*** Begin section ***

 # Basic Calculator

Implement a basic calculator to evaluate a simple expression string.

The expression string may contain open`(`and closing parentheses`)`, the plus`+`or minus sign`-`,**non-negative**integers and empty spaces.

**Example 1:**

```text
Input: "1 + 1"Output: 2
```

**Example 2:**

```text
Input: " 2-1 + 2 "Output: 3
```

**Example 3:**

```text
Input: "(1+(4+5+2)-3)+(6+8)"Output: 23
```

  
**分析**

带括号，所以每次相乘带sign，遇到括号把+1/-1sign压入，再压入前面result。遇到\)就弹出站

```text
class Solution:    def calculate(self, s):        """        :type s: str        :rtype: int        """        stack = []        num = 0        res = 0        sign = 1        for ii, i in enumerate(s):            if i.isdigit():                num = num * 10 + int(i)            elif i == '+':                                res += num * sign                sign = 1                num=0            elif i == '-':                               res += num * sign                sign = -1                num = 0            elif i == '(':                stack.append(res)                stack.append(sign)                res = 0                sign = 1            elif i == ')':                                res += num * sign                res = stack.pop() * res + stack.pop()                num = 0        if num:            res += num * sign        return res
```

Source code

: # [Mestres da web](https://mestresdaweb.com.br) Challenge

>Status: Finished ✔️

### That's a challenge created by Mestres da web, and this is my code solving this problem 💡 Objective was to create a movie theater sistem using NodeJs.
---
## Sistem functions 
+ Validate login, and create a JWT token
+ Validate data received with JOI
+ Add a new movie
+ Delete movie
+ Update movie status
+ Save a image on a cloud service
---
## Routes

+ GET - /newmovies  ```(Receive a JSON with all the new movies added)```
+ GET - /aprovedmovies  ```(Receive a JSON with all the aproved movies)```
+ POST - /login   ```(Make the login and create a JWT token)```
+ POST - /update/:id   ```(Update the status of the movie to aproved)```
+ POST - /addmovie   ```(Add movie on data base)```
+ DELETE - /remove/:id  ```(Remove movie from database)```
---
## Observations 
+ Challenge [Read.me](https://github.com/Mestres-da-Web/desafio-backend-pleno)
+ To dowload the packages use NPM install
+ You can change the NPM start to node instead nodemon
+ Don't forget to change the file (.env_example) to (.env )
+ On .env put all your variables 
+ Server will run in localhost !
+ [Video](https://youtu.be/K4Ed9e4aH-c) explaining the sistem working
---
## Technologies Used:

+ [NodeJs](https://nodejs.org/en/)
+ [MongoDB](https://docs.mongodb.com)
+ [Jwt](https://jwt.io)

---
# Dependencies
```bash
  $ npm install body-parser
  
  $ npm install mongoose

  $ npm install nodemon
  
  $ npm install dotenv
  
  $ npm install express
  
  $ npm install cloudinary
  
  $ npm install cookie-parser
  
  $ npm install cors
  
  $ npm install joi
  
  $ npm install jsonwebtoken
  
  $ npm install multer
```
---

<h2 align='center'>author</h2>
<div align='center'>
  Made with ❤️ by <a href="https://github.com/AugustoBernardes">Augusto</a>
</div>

*** End section ***

▶ **TRY IT**
For the string "align", count the lines of the entries above that include it; answer with the number only.

▶ **ANSWER TO THE PROBLEM**
2